▶ **Saved entries**
------------------------------------
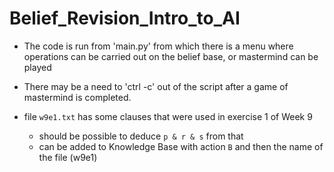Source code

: # Belief_Revision_Intro_to_AI

- The code is run from 'main.py' from which there is a menu where operations can be carried out on the belief base, or mastermind can be played

- There may be a need to 'ctrl -c' out of the script after a game of mastermind is completed. 

- file `w9e1.txt` has some clauses that were used in exercise 1 of Week 9
    - should be possible to deduce `p & r & s` from that
    - can be added to Knowledge Base with action `B` and then the name of the file (w9e1)
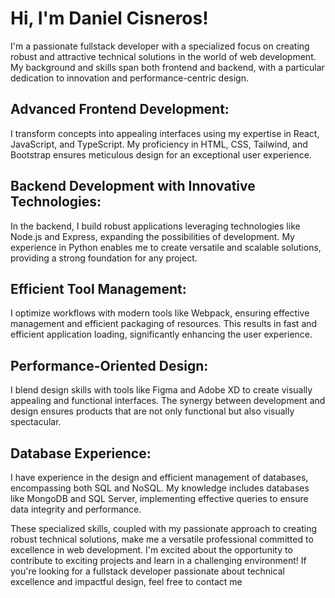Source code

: # Hi, I'm Daniel Cisneros!

I'm a passionate fullstack developer with a specialized focus on creating robust and attractive technical solutions in the world of web development. My background and skills span both frontend and backend, with a particular dedication to innovation and performance-centric design.

## Advanced Frontend Development:

I transform concepts into appealing interfaces using my expertise in React, JavaScript, and TypeScript. My proficiency in HTML, CSS, Tailwind, and Bootstrap ensures meticulous design for an exceptional user experience.

## Backend Development with Innovative Technologies:

In the backend, I build robust applications leveraging technologies like Node.js and Express, expanding the possibilities of development. My experience in Python enables me to create versatile and scalable solutions, providing a strong foundation for any project.

## Efficient Tool Management:

I optimize workflows with modern tools like Webpack, ensuring effective management and efficient packaging of resources. This results in fast and efficient application loading, significantly enhancing the user experience.

## Performance-Oriented Design:

I blend design skills with tools like Figma and Adobe XD to create visually appealing and functional interfaces. The synergy between development and design ensures products that are not only functional but also visually spectacular.

## Database Experience:

I have experience in the design and efficient management of databases, encompassing both SQL and NoSQL. My knowledge includes databases like MongoDB and SQL Server, implementing effective queries to ensure data integrity and performance.

These specialized skills, coupled with my passionate approach to creating robust technical solutions, make me a versatile professional committed to excellence in web development. I'm excited about the opportunity to contribute to exciting projects and learn in a challenging environment! If you're looking for a fullstack developer passionate about technical excellence and impactful design, feel free to contact me
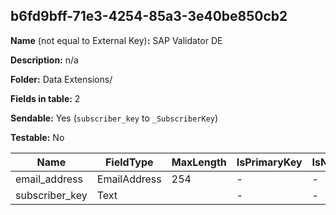 ## b6fd9bff-71e3-4254-85a3-3e40be850cb2

**Name** (not equal to External Key)**:** SAP Validator DE

**Description:** n/a

**Folder:** Data Extensions/

**Fields in table:** 2

**Sendable:** Yes (`subscriber_key` to `_SubscriberKey`)

**Testable:** No

| Name | FieldType | MaxLength | IsPrimaryKey | IsNullable | DefaultValue |
| --- | --- | --- | --- | --- | --- |
| email_address | EmailAddress | 254 | - | - |  |
| subscriber_key | Text |  | - | - |  |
------------------------------------
▶ **Task instructions**
Only the entries themselves should be output, word for word, with all pictures omitted.

▶ **Answer**
Source code

: # Belief_Revision_Intro_to_AI

- The code is run from 'main.py' from which there is a menu where operations can be carried out on the belief base, or mastermind can be played

- There may be a need to 'ctrl -c' out of the script after a game of mastermind is completed. 

- file `w9e1.txt` has some clauses that were used in exercise 1 of Week 9
    - should be possible to deduce `p & r & s` from that
    - can be added to Knowledge Base with action `B` and then the name of the file (w9e1)
Source code

: # Hi, I'm Daniel Cisneros!

I'm a passionate fullstack developer with a specialized focus on creating robust and attractive technical solutions in the world of web development. My background and skills span both frontend and backend, with a particular dedication to innovation and performance-centric design.

## Advanced Frontend Development:

I transform concepts into appealing interfaces using my expertise in React, JavaScript, and TypeScript. My proficiency in HTML, CSS, Tailwind, and Bootstrap ensures meticulous design for an exceptional user experience.

## Backend Development with Innovative Technologies:

In the backend, I build robust applications leveraging technologies like Node.js and Express, expanding the possibilities of development. My experience in Python enables me to create versatile and scalable solutions, providing a strong foundation for any project.

## Efficient Tool Management:

I optimize workflows with modern tools like Webpack, ensuring effective management and efficient packaging of resources. This results in fast and efficient application loading, significantly enhancing the user experience.

## Performance-Oriented Design:

I blend design skills with tools like Figma and Adobe XD to create visually appealing and functional interfaces. The synergy between development and design ensures products that are not only functional but also visually spectacular.

## Database Experience:

I have experience in the design and efficient management of databases, encompassing both SQL and NoSQL. My knowledge includes databases like MongoDB and SQL Server, implementing effective queries to ensure data integrity and performance.

These specialized skills, coupled with my passionate approach to creating robust technical solutions, make me a versatile professional committed to excellence in web development. I'm excited about the opportunity to contribute to exciting projects and learn in a challenging environment! If you're looking for a fullstack developer passionate about technical excellence and impactful design, feel free to contact me
 ## b6fd9bff-71e3-4254-85a3-3e40be850cb2

**Name** (not equal to External Key)**:** SAP Validator DE

**Description:** n/a

**Folder:** Data Extensions/

**Fields in table:** 2

**Sendable:** Yes (`subscriber_key` to `_SubscriberKey`)

**Testable:** No

| Name | FieldType | MaxLength | IsPrimaryKey | IsNullable | DefaultValue |
| --- | --- | --- | --- | --- | --- |
| email_address | EmailAddress | 254 | - | - |  |
| subscriber_key | Text |  | - | - |  |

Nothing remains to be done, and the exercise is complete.